==== Data to use ====

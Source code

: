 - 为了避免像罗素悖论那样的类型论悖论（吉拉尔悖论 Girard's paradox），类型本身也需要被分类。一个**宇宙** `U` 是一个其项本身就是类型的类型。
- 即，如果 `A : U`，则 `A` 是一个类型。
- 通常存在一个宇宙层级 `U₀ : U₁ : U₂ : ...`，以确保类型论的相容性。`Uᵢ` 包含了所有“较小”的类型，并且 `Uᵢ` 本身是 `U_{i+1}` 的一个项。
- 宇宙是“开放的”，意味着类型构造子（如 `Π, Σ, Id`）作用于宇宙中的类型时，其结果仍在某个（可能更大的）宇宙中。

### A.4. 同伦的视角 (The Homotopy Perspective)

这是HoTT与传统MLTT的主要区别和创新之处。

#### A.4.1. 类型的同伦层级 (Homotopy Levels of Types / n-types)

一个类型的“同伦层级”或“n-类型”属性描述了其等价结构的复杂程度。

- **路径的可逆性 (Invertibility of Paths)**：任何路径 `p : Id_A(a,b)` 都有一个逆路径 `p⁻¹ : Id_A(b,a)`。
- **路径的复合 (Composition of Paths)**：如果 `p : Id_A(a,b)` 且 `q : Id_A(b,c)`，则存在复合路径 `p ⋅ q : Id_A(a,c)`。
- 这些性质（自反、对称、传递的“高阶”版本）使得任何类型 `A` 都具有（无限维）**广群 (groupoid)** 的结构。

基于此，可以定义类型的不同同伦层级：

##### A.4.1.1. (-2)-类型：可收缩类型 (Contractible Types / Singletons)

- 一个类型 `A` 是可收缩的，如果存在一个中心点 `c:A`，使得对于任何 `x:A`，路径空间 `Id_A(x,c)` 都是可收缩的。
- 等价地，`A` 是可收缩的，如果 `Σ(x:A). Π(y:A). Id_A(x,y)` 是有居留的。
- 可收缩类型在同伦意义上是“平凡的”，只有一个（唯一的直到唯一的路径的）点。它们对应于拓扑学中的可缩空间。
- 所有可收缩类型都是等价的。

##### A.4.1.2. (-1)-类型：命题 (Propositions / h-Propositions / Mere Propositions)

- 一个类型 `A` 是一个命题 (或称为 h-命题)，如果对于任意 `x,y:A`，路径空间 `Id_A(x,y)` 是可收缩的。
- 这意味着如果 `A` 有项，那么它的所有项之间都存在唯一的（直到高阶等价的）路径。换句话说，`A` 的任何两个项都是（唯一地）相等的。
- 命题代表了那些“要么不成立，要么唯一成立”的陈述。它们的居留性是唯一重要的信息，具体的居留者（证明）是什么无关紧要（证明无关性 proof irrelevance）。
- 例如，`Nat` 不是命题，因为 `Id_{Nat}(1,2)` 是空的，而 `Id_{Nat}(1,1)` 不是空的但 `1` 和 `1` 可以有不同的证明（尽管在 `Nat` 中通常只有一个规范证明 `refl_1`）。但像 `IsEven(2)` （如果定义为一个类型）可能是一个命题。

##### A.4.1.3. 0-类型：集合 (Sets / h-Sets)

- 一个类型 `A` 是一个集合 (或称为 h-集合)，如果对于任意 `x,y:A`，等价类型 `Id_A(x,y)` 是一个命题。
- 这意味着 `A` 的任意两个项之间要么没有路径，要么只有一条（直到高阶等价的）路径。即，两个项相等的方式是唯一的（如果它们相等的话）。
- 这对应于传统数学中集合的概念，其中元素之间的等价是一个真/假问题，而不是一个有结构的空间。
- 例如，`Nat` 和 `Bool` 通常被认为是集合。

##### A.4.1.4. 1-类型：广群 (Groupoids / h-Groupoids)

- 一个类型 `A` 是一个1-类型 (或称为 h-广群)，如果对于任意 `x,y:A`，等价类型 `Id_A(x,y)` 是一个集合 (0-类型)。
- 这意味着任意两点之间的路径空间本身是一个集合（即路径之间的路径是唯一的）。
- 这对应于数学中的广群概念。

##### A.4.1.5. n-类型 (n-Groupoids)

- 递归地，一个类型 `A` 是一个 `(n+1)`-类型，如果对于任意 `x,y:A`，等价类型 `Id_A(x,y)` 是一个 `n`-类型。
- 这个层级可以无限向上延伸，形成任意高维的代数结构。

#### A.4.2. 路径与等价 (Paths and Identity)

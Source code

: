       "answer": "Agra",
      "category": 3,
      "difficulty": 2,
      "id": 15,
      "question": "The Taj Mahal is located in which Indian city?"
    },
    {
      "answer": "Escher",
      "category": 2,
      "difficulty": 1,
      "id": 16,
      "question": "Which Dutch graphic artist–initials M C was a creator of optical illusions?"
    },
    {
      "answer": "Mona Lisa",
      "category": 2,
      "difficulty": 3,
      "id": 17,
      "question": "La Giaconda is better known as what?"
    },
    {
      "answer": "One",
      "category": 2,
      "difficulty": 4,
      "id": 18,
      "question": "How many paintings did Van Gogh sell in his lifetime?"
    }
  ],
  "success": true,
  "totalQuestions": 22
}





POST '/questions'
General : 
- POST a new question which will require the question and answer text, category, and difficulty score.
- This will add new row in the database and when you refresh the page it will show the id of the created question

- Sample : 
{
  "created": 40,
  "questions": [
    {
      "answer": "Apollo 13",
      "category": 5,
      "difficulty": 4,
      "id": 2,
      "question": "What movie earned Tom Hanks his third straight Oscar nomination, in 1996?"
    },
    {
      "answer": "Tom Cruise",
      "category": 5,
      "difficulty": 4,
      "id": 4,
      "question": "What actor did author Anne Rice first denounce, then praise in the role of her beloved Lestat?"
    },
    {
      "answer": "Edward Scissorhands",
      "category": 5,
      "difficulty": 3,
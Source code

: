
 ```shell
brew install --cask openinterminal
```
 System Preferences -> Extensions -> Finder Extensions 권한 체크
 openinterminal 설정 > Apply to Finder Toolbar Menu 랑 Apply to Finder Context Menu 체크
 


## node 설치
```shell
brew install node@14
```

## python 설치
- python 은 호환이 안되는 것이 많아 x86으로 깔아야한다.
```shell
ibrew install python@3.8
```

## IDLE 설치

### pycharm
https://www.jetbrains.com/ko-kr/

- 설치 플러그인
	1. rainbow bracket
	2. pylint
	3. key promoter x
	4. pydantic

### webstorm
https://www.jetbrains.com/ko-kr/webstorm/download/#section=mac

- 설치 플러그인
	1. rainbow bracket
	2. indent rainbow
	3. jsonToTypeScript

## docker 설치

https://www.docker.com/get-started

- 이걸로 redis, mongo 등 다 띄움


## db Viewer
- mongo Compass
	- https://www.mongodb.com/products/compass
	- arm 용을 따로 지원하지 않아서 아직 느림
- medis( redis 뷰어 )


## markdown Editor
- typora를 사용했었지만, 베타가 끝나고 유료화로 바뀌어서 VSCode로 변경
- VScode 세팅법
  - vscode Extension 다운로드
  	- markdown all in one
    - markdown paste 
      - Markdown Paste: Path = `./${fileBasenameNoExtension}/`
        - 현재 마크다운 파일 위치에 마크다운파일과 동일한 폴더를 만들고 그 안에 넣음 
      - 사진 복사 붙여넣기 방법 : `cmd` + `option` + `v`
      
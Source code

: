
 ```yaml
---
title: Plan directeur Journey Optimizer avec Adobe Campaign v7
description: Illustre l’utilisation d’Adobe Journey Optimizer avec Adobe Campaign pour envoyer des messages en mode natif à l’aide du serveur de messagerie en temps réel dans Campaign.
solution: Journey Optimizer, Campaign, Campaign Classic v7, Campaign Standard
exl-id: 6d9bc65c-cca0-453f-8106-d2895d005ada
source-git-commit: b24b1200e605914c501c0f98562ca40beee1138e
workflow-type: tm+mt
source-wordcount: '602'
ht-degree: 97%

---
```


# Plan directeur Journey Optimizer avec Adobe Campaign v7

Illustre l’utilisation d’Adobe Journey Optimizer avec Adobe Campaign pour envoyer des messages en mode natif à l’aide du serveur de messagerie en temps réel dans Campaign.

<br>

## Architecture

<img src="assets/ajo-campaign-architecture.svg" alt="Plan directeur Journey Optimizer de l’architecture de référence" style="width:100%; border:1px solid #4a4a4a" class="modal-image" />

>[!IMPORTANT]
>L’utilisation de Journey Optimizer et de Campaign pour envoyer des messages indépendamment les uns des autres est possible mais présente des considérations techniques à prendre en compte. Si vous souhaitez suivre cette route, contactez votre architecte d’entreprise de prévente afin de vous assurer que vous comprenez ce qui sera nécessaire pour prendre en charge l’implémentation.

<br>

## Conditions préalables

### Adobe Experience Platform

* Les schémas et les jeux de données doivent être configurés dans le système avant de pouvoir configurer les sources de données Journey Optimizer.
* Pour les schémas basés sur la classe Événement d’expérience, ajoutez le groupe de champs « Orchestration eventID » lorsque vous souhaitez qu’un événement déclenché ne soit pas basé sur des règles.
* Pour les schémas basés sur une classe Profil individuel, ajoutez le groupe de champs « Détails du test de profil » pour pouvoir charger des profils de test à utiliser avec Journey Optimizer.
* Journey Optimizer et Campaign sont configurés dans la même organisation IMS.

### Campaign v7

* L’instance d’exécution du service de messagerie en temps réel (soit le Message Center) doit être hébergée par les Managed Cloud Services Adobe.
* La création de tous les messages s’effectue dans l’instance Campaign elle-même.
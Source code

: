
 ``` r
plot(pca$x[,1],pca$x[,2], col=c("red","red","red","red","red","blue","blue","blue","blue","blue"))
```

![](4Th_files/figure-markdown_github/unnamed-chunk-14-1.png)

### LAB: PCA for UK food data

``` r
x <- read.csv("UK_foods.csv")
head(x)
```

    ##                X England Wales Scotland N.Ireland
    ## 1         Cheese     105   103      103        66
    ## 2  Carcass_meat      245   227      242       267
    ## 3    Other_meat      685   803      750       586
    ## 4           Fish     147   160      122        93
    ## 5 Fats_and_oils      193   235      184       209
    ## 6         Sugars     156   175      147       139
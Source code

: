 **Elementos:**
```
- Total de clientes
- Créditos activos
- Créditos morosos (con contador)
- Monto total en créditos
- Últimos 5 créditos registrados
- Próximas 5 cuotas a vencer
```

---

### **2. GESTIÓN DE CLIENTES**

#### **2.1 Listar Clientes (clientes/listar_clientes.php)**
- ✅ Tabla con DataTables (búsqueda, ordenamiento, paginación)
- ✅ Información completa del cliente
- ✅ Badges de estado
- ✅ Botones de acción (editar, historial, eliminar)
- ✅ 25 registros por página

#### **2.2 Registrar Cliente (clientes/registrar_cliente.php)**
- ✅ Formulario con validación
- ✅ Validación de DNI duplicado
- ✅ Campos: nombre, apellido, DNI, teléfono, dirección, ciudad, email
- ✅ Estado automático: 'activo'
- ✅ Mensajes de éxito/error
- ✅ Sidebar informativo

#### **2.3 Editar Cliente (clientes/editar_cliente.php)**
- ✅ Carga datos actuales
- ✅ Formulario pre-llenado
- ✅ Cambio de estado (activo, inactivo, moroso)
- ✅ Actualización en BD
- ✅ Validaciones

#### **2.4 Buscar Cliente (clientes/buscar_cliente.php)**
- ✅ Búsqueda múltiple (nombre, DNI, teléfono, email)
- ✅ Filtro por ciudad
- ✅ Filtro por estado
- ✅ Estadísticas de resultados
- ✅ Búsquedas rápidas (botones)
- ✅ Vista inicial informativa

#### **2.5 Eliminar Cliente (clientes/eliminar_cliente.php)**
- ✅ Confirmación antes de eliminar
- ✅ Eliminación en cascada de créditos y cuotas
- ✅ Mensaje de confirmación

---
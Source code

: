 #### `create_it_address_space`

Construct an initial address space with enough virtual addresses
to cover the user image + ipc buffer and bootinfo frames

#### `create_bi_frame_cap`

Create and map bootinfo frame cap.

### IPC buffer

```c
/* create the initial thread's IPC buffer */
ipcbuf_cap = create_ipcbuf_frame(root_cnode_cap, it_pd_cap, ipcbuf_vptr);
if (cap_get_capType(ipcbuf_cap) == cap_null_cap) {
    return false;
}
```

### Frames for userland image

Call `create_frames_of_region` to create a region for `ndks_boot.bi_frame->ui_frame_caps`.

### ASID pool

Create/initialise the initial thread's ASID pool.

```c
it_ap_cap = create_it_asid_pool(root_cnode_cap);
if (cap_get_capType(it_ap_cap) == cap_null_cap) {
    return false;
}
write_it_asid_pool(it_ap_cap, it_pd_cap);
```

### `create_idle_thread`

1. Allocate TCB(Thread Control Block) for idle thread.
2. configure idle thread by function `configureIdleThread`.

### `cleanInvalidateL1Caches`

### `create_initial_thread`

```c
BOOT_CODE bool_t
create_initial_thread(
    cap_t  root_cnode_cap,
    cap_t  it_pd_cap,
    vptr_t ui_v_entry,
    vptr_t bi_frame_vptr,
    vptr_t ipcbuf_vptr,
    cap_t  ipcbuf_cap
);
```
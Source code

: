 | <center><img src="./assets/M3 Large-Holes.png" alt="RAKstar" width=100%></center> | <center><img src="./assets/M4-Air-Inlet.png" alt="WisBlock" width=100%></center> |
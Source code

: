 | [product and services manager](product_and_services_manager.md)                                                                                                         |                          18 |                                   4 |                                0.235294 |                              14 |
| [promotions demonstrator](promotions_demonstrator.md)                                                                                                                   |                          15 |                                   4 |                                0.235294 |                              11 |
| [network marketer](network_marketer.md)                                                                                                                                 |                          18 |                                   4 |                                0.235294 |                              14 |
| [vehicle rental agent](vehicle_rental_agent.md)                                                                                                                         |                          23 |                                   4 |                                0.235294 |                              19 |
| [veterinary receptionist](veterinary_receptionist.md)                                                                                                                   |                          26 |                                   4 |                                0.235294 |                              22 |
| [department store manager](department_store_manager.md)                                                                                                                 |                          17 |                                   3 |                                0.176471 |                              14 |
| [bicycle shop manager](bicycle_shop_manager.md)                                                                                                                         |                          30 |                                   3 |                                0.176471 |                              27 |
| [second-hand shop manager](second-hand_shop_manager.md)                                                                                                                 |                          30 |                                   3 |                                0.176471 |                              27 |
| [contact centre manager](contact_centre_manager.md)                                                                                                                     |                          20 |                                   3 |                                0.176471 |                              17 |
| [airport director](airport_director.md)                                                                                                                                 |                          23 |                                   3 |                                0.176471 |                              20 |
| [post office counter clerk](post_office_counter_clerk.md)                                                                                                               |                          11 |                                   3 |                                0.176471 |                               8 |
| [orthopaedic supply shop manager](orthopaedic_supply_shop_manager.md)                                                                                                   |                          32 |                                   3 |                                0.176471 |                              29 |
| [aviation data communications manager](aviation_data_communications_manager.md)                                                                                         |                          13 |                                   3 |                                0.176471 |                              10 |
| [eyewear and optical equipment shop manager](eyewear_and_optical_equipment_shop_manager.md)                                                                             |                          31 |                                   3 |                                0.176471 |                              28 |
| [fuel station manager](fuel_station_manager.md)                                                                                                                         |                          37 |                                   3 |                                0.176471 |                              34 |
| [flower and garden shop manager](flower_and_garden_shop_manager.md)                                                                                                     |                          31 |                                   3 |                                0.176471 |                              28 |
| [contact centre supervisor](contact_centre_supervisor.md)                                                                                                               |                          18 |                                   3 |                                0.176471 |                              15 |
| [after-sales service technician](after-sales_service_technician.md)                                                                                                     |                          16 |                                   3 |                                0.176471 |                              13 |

====

Aim of the task » Look at the entries above. Say how many lines have the word "messages", and give only the number.

Expected output » 4